--- Task to carry out ---
Go through the data and report each line that holds the string "argtype".

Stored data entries
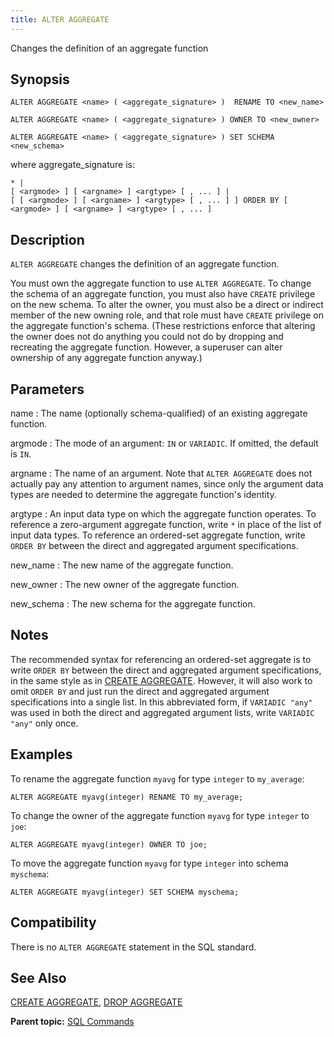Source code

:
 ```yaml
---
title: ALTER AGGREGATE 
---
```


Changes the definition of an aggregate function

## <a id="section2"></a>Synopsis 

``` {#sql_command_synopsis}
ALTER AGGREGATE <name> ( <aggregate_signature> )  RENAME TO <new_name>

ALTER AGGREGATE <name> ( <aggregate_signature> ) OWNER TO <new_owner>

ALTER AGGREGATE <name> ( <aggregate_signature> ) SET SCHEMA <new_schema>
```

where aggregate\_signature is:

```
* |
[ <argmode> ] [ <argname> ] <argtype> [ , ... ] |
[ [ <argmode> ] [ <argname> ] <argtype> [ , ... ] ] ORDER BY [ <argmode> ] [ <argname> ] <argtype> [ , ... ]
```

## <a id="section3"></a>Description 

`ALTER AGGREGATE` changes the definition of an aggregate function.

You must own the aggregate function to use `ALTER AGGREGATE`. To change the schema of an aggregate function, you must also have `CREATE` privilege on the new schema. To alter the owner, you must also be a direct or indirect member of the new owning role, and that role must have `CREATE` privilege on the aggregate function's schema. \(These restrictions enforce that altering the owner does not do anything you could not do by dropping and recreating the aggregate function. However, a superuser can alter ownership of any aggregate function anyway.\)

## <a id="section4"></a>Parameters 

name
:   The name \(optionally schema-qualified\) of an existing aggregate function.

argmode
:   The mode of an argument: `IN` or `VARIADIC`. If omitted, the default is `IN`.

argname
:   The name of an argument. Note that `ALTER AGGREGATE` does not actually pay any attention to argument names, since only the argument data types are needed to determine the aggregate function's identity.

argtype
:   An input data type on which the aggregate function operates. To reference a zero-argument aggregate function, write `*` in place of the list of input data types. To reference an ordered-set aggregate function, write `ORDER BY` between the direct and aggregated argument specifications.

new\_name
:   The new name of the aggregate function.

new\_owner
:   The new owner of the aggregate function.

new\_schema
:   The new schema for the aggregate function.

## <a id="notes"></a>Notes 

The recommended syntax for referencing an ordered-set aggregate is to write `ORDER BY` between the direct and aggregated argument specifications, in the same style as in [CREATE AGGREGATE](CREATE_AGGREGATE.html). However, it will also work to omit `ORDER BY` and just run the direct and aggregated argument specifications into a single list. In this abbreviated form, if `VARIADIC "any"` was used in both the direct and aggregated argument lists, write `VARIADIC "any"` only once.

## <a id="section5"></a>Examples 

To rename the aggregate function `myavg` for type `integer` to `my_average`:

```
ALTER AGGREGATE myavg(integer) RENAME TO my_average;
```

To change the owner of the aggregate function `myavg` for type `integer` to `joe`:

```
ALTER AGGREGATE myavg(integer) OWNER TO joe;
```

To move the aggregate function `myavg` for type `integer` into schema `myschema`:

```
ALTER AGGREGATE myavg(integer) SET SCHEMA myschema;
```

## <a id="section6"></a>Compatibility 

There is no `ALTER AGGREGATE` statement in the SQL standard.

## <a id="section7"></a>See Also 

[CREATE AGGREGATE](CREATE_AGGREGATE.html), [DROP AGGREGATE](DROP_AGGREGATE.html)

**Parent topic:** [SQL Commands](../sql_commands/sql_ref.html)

--- Result of the task ---
[ <argmode> ] [ <argname> ] <argtype> [ , ... ] |
[ [ <argmode> ] [ <argname> ] <argtype> [ , ... ] ] ORDER BY [ <argmode> ] [ <argname> ] <argtype> [ , ... ]
argtype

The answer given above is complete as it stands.